Phnom Penh Perspective:

So often in Cambodia...

by Bronwyn Sloan

June 2004

[Phnom Penh Perspective is the latest monthly column to hit the bandwidth generator known as talesofasia.com. The column may or may not be about Phnom Penh, but seeing as Bronwyn is in Phnom Penh, is developing the talesofasia guide to Phnom Penh and may from time to time write about Phnom Penh (but will certainly write about Cambodia), it seems like an appropriate title. As with all present and future talesofasia columnists editorial freedom is the order of the day. Bronwyn may be reached by e-mail here. Look for Bronwyn's column to appear on this website on or about the fifteenth day of each month.]

So often in Cambodia, the best part of a trip is the journey. That’s frustrating for a journalist (and for my sins, this is what I am), but the key to this place is to relax, never count your chickens before they hatch, and don’t just expect the unexpected—revel in it.

For instance, this month produced a classic Cambodian road trip. Once a year in Ponhea Leu district, about 20 kilometers northwest of Phnom Penh, the local people hold a racing carnival. The only real purpose for the event anyone can come up with is that it provides a last chance to relax and have a good time while the rice paddies are still dry and cracked and the rain clouds still tease farmers by looming ominously in the evening, drifting absentmindedly away as the sun sets, taking their swollen bellies elsewhere without releasing more than a few drops to the baking ground below.

These are the days before the monsoon comes and the backbreaking work of preparing the fields and planting out the rice seedlings gets underway in earnest; the last chance to have fun for a while.

A simple story to cover as a journalist, yes? An event close to the city, a carnival atmosphere, the stunning spectacle of hulking beasts galloping in competition across sugar palm dotted plains. The sort of thing editors snap up gleefully with minimum effort on the part of the journalist. Ah, no…

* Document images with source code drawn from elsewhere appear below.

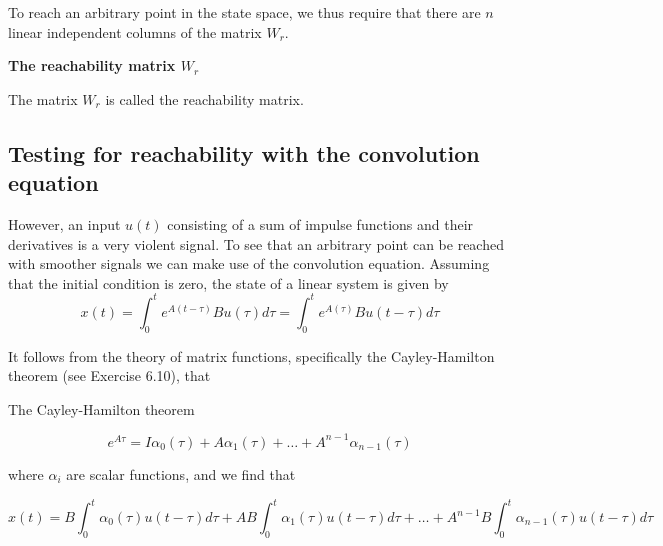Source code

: To reach an arbitrary point  in the state  space,  we  thus  require 
  that there are $n$ linear independent columns of the matrix $W_r$. 


\begin{framed}
\theoremstyle{remark}
\begin{remark}{\textbf{The reachability matrix $W_r$}}

The matrix $W_r$ is called the reachability
matrix.

\end{remark}
\end{framed}

\subsection{Testing for reachability with the convolution equation}

However, an input $u(t)$ consisting of a sum of impulse functions and their derivatives is a very
violent signal. To see that an arbitrary point can be reached with smoother signals we can make use of the convolution equation. Assuming that the initial condition is zero, the state of a linear system is given by
\begin{equation}
x(t)  = \int_{0}^{t} e^{A(t-\tau)}Bu(\tau)d\tau = \int_{0}^{t} e^{A(\tau)}Bu(t-\tau)d\tau
\end{equation}

It follows from the theory of matrix functions, specifically the Cayley-Hamilton
theorem (see Exercise 6.10), that


\begin{framed}
\theoremstyle{remark}
\begin{remark}{The Cayley-Hamilton theorem}

\end{remark}
\end{framed}


\begin{equation}
e^{A\tau}  = I\alpha_0(\tau) + A\alpha_1(\tau) + \dots + A^{n-1}\alpha_{n-1}(\tau)
\end{equation}

where $\alpha_i$ are scalar functions, and we find that 

\begin{equation}
x(t)  = B\int_{0}^{t} \alpha_0(\tau)u(t-\tau)d\tau + AB\int_{0}^{t} \alpha_1(\tau)u(t-\tau)d\tau+ \dots + A^{n-1}B\int_{0}^{t} \alpha_{n-1}(\tau)u(t-\tau)d\tau  
\end{equation}

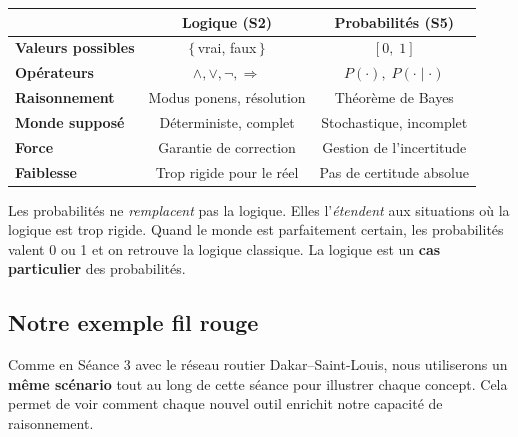 \documentclass[11pt,a4paper]{article}
\begin{document}
\begin{retenirbox}
\begin{center}
\begin{tabular}{lcc}
\toprule
& \textbf{Logique (S2)} & \textbf{Probabilités (S5)} \\
\midrule
\textbf{Valeurs possibles} & $\{$\,vrai, faux\,$\}$ & $[0, \; 1]$ \\
\textbf{Opérateurs} & $\land, \lor, \neg, \Rightarrow$ & $P(\cdot), \; P(\cdot \mid \cdot)$ \\
\textbf{Raisonnement} & Modus ponens, résolution & Théorème de Bayes \\
\textbf{Monde supposé} & Déterministe, complet & Stochastique, incomplet \\
\textbf{Force} & Garantie de correction & Gestion de l'incertitude \\
\textbf{Faiblesse} & Trop rigide pour le réel & Pas de certitude absolue \\
\bottomrule
\end{tabular}
\end{center}

Les probabilités ne \textit{remplacent} pas la logique. Elles l'\textit{étendent} aux situations où la logique est trop rigide. Quand le monde est parfaitement certain, les probabilités valent 0 ou 1 et on retrouve la logique classique. La logique est un \textbf{cas particulier} des probabilités.
\end{retenirbox}

\subsection{Notre exemple fil rouge}

Comme en Séance 3 avec le réseau routier Dakar--Saint-Louis, nous utiliserons un \textbf{même scénario} tout au long de cette séance pour illustrer chaque concept. Cela permet de voir comment chaque nouvel outil enrichit notre capacité de raisonnement.
\end{document}
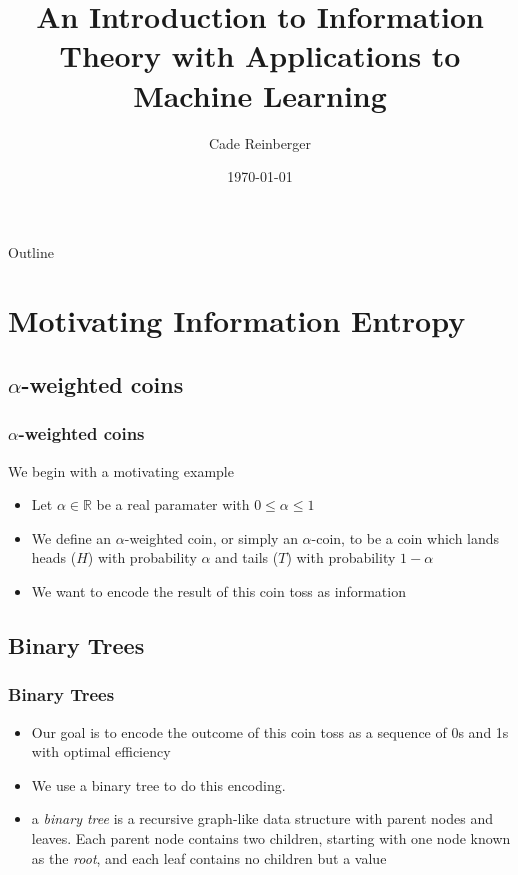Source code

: \documentclass[xcolor=dvipsnames]{beamer}
\title{An Introduction to Information Theory with Applications to Machine Learning}
\date{\today}
\author[Cade]{Cade Reinberger}
\institute[CSH]{RIT Computer Science House}
\begin{document}
	
	\begin{frame}
		\titlepage
	\end{frame}
	
	\begin{frame}{Outline}
		\tableofcontents
	\end{frame}
	
	\section{Motivating Information Entropy}
	
	\subsection{$\alpha$-weighted coins}
	\begin{frame}
	    \frametitle{$\alpha$-weighted coins}
		We begin with a motivating example
		\begin{itemize}
			\item Let $\alpha \in \mathbb{R}$ be a real paramater with $0 \leq \alpha \leq 1$
			\pause
			\item We define an $\alpha$-weighted coin, or simply an $\alpha$-coin, to be a coin which lands heads ($H$) with probability $\alpha$ and tails ($T$) with probability $1 - \alpha$
			\pause
			\item We want to encode the result of this coin toss as information
		\end{itemize}
	\end{frame}
	
	\subsection{Binary Trees}
	\begin{frame}
	    \frametitle{Binary Trees}
		\begin{itemize}
			\item Our goal is to encode the outcome of this coin toss as a sequence of 0s and 1s with optimal efficiency
			\pause
			\item We use a binary tree to do this encoding. 
			\pause
			\item a \textit{binary tree} is a recursive graph-like data structure with parent nodes and leaves. Each parent node contains two children, starting with one node known as the \textit{root}, and each leaf contains no children but a value
		\end{itemize}
	\end{frame}
	
\end{document}
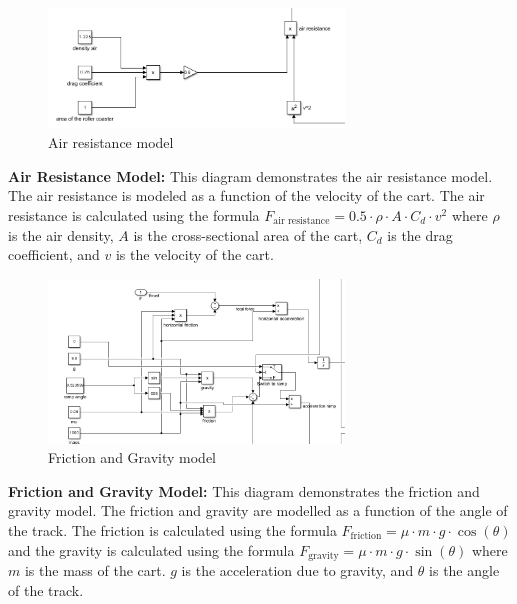 \documentclass{article}
\begin{document}
    \begin{figure}[H]
        \centering
        \includegraphics[width=0.7\textwidth]{
            ./Snapshots/air_resistance.png
        } %
        \caption{Air resistance model}
        \label{fig:Air resistance model}
    \end{figure}
    \textbf{Air Resistance Model:} This diagram demonstrates the air resistance
    model. The air resistance is modeled as a function of the velocity of the cart.
    The air resistance is calculated using the formula
    $F_{\text{air resistance}}= 0. 5 \cdot \rho \cdot A \cdot C_{d}\cdot v^{2}$
    where $\rho$ is the air density, $A$ is the cross-sectional area of the cart,
    $C_{d}$ is the drag coefficient, and $v$ is the velocity of the cart.
    \begin{figure}[H]
        \centering
        \includegraphics[width=0.7\textwidth]{
            ./Snapshots/friction_gravity.png
        } %
        \caption{Friction and Gravity model}
        \label{fig:Friction and Gravity model}
    \end{figure}
    \textbf{Friction and Gravity Model:} This diagram demonstrates the friction and
    gravity model. The friction and gravity are modelled as a function of the
    angle of the track. The friction is calculated using the formula $F_{\text{friction}}
    = \mu \cdot m \cdot g \cdot \cos(\theta)$ and the gravity is calculated using
    the formula $F_{\text{gravity}}= \mu \cdot m \cdot g \cdot \sin(\theta)$ where
    $m$ is the mass of the cart. $g$ is the acceleration due to gravity, and $\theta$
    is the angle of the track.
\end{document}
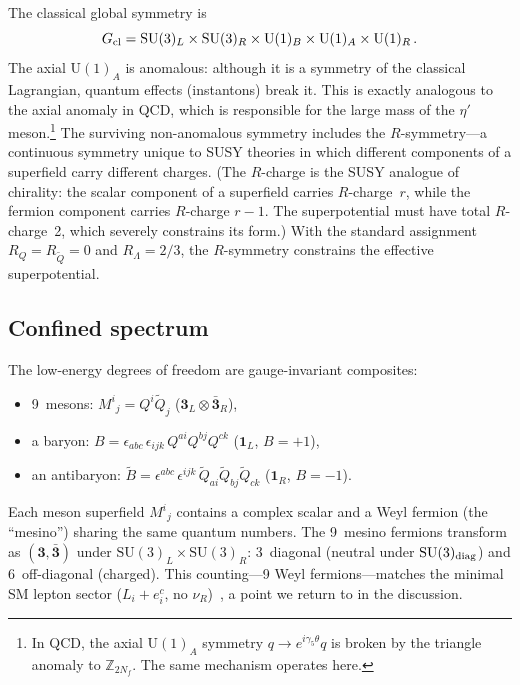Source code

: \documentclass[12pt,a4paper]{article}
\newcommand{\SU}{\mathrm{SU}}
\newcommand{\UU}{\mathrm{U}}
\newcommand{\Nf}{N_f}
\begin{document}
The classical global symmetry is
\begin{equation}
  G_{\rm cl} = \SU(3)_L \times \SU(3)_R \times \UU(1)_B
    \times \UU(1)_A \times \UU(1)_R\,.
  \label{eq:Gcl}
\end{equation}
The axial $\UU(1)_A$ is anomalous: although it is a symmetry of the
classical Lagrangian, quantum effects (instantons) break it. This is
exactly analogous to the axial anomaly in QCD, which is responsible
for the large mass of the $\eta'$ meson.\footnote{In QCD, the axial
$\UU(1)_A$ symmetry $q \to e^{i\gamma_5\theta}q$ is broken by the
triangle anomaly to $\mathbb{Z}_{2\Nf}$. The same mechanism operates
here.} The surviving non-anomalous symmetry includes the
$R$-symmetry---a continuous symmetry unique to SUSY theories in which
different components of a superfield carry different charges.
(The $R$-charge is the SUSY analogue of chirality: the scalar
component of a superfield carries $R$-charge~$r$, while the fermion
component carries $R$-charge $r{-}1$. The superpotential must have
total $R$-charge~2, which severely constrains its form.)
With the standard assignment $R_Q = R_{\tilde{Q}} = 0$ and
$R_\Lambda = 2/3$, the $R$-symmetry constrains
the effective superpotential.

\subsection{Confined spectrum}

The low-energy degrees of freedom are gauge-invariant composites:
\begin{itemize}
  \item 9~mesons: $M^i{}_j = Q^i \tilde{Q}_j$
    \quad ($\mathbf{3}_L \otimes \bar{\mathbf{3}}_R$),
  \item a baryon: $B = \epsilon_{abc}\,\epsilon_{ijk}\,Q^{ai}Q^{bj}Q^{ck}$
    \quad ($\mathbf{1}_L$, $B = +1$),
  \item an antibaryon: $\tilde{B} = \epsilon^{abc}\,\epsilon^{ijk}\,
    \tilde{Q}_{ai}\tilde{Q}_{bj}\tilde{Q}_{ck}$
    \quad ($\mathbf{1}_R$, $B = -1$).
\end{itemize}
Each meson superfield $M^i{}_j$ contains a complex scalar and a Weyl
fermion (the ``mesino'') sharing the same quantum numbers. The 9~mesino
fermions transform as $(\mathbf{3}, \bar{\mathbf{3}})$ under
$\SU(3)_L \times \SU(3)_R$: 3~diagonal (neutral under
$\SU(3)_{\rm diag}$) and 6~off-diagonal (charged). This counting---9
Weyl fermions---matches the minimal SM lepton sector
($L_i + e^c_i$, no $\nu_R$)~\cite{ArkaniHamed:1998wc}, a point we return to in the discussion.
\end{document}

“I cannot come because I am sick,” the translator announces plaintively by telephone the evening before the Big Event. The ambient noise drifting down the line with him sounds uncannily like a karaoke bar in full swing, but argument is, of course, useless.

By chance, a friend at the table overhears the swearing and cursing which accompanies the slamming down of a sturdy Nokia. He speaks reasonable English, is a fun guy, likes a laugh. He happens to be a policeman (a fact that will become relevant later), and, like many in his profession here, supports a wife and kids on a wage that is meager and usually months late. He tells me he has access to a 250cc motorbike.
“I could go,” he says. “I would like to see the nature.”

Saved by a nature lover in need of a job! Early the next morning we meet up and take National Route 5 past the Japanese bridge, out past the Cham Muslim mosques that dot the road here, past Svay Pak, past the place they create (that can be the only word for this abominable stuff) the famous Wrestler “red wine”, and turn left at last at the bustling market Psar Prek Pneuv, where the road turns to dirt and the water lilies are still blooming beside the road in the water of the dyke that rings Phnom Penh. Occasionally, the ancient capital of Oudong Mountain allows itself to be glimpsed in the distance like a fairytale castle.

The problem, as so often happens here, is that the directions are vague, and Ponhea Leu is a very big area. The only real landmark to navigate by is that the races are “next to Phnom Braseth”. A Cambodian “next to”.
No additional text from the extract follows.